> _EXERCISE REQUIREMENTS_
The answer is to be an exact copy of the lines below running from the line with "## **Multi-Prompt Learning**" down to the line with "- Fixed-prompt LLM tuning", both ends included, and nothing more.
----
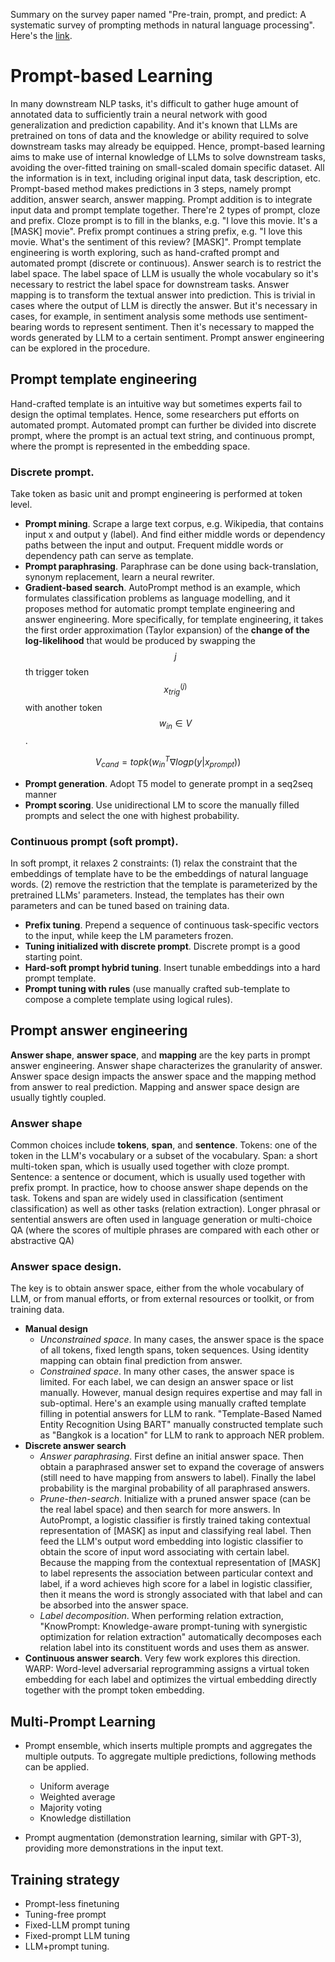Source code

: Summary on the survey paper named "Pre-train, prompt, and predict: A systematic survey of prompting methods in natural language processing". Here's the [link](https://dl.acm.org/doi/pdf/10.1145/3560815).

# **Prompt-based Learning**
In many downstream NLP tasks, it's difficult to gather huge amount of annotated data to sufficiently train a neural network with good generalization and prediction capability. And it's known that LLMs are pretrained on tons of data and the knowledge or ability required to solve downstream tasks may already be equipped. Hence, prompt-based learning aims to make use of internal knowledge of LLMs to solve downstream tasks, avoiding the over-fitted training on small-scaled domain specific dataset.
All the information is in text, including original input data, task description, etc. Prompt-based method makes predictions in 3 steps, namely prompt addition, answer search, answer mapping. Prompt addition is to integrate input data  and prompt template together. There're 2 types of prompt, cloze and prefix. Cloze prompt is to fill in the blanks, e.g. "I love this movie. It's a [MASK] movie". Prefix prompt continues a string prefix, e.g. "I love this movie. What's the sentiment of this review? [MASK]". Prompt template engineering is worth exploring, such as hand-crafted prompt and automated prompt (discrete or continuous). Answer search is to restrict the label space. The label space of LLM is usually the whole vocabulary so it's necessary to restrict the label space for downstream tasks. Answer mapping is to transform the textual answer into prediction. This is trivial in cases where the output of LLM is directly the answer. But it's necessary in cases, for example, in sentiment analysis some methods use sentiment-bearing words to represent sentiment. Then it's necessary to mapped the words generated by LLM to a certain sentiment. Prompt answer engineering can be explored in the procedure.

## **Prompt template engineering**
Hand-crafted template is an intuitive way but sometimes experts fail to design the optimal templates. Hence, some researchers put efforts on automated prompt. Automated prompt can further be divided into discrete prompt, where the prompt is an actual text string, and continuous prompt, where the prompt is represented in the embedding space. 

### Discrete prompt.
Take token as basic unit and prompt engineering is performed at token level. 

- **Prompt mining**. Scrape a large text corpus, e.g. Wikipedia, that contains input x and output y (label). And find either middle words or dependency paths between the input and output. Frequent middle words or dependency path can serve as template.
- **Prompt paraphrasing**. Paraphrase can be done using back-translation, synonym replacement, learn a neural rewriter. 
- **Gradient-based search**. AutoPrompt method is an example, which formulates classification problems as language modelling, and it proposes method for automatic prompt template engineering and answer engineering. More specifically, for template engineering, it takes the first order approximation (Taylor expansion) of the **change of the log-likelihood** that would be produced by swapping the $$j$$th trigger token $$x^{(j)}_{trig}$$ with another token $$w_{in}\in V$$.

$$V_{cand} = topk(w^T_{in}\nabla logp(y|x_{prompt}))$$

- **Prompt generation**. Adopt T5 model to generate prompt in a seq2seq manner
- **Prompt scoring**. Use unidirectional LM to score the manually filled prompts and select the one with highest probability.

### Continuous prompt (soft prompt). 
In soft prompt, it relaxes 2 constraints: (1) relax the constraint that the embeddings of template have to be the embeddings of natural language words. (2) remove the restriction that the template is parameterized by the pretrained LLMs' parameters. Instead, the templates has their own parameters and can be tuned based on training data. 
- **Prefix tuning**. Prepend a sequence of continuous task-specific vectors to the input, while keep the LM parameters frozen.
- **Tuning initialized with discrete prompt**. Discrete prompt is a good starting point.
- **Hard-soft prompt hybrid tuning**. Insert tunable embeddings into a hard prompt template.
- **Prompt tuning with rules** (use manually crafted sub-template to compose a complete template using logical rules).


## **Prompt answer engineering**
**Answer shape**, **answer space**, and **mapping** are the key parts in prompt answer engineering. Answer shape characterizes the granularity of answer. Answer space design impacts the answer space and the mapping method from answer to real prediction. Mapping and answer space design are usually tightly coupled.

### Answer shape
Common choices include **tokens**, **span**, and **sentence**. Tokens: one of the token in the LLM's vocabulary or a subset of the vocabulary. Span: a short multi-token span, which is usually used together with cloze prompt. Sentence: a sentence or document, which is usually used together with prefix prompt. In practice, how to choose answer shape depends on the task. Tokens and span are widely used in classification (sentiment classification) as well as other tasks (relation extraction). Longer phrasal or sentential answers are often used in language generation or multi-choice QA (where the scores of multiple phrases are compared with each other or abstractive QA)

### Answer space design. 
The key is to obtain answer space, either from the whole vocabulary of LLM, or from manual efforts, or from external resources or toolkit, or from training data.
- **Manual design**
    - *Unconstrained space*.
    In many cases, the answer space is the space of all tokens, fixed length spans, token sequences. Using identity mapping can obtain final prediction from answer.
	- *Constrained space*.
    In many other cases, the answer space is limited. For each label, we can design an answer space or list manually. However, manual design requires expertise and may fall in sub-optimal. Here's an example using manually crafted template filling in potential answers for LLM to rank. "Template-Based Named Entity Recognition Using BART" manually constructed template such as "Bangkok is a location" for LLM to rank to approach NER problem.
- **Discrete answer search**
	- *Answer paraphrasing*. First define an initial answer space. Then obtain a paraphrased answer set to expand the coverage of answers (still need to have mapping from answers to label). Finally the label probability is the marginal probability of all paraphrased answers.
	- *Prune-then-search*.
	Initialize with a pruned answer space (can be the real label space) and then search for more answers. In AutoPrompt, a logistic classifier is firstly trained taking contextual representation of [MASK] as input and classifying real label. Then feed the LLM's output word embedding into logistic classifier to obtain the score of input word associating with certain label. Because the mapping from the contextual representation of [MASK] to label represents the association between particular context and label, if a word achieves high score for a label in logistic classifier, then it means the word is strongly associated with that label and can be absorbed into the answer space.
	- *Label decomposition*.
	When performing relation extraction, "KnowPrompt: Knowledge-aware prompt-tuning with synergistic optimization for relation extraction" automatically decomposes each relation label into its constituent words and uses them as answer.
- **Continuous answer search**. Very few work explores this direction. WARP: Word-level adversarial reprogramming assigns a virtual token embedding for each label and optimizes the virtual embedding directly together with the prompt token embedding.
	
## **Multi-Prompt Learning**
- Prompt ensemble, which inserts multiple prompts and aggregates the multiple outputs. To aggregate multiple predictions, following methods can be applied.
    - Uniform average
    - Weighted average
    - Majority voting
    - Knowledge distillation

- Prompt augmentation (demonstration learning, similar with GPT-3), providing more demonstrations in the input text.

## **Training strategy**
- Prompt-less finetuning
- Tuning-free prompt
- Fixed-LLM prompt tuning
- Fixed-prompt LLM tuning
- LLM+prompt tuning.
----
> _YOUR RESPONSE_
## **Multi-Prompt Learning**
- Prompt ensemble, which inserts multiple prompts and aggregates the multiple outputs. To aggregate multiple predictions, following methods can be applied.
    - Uniform average
    - Weighted average
    - Majority voting
    - Knowledge distillation

- Prompt augmentation (demonstration learning, similar with GPT-3), providing more demonstrations in the input text.

## **Training strategy**
- Prompt-less finetuning
- Tuning-free prompt
- Fixed-LLM prompt tuning
- Fixed-prompt LLM tuning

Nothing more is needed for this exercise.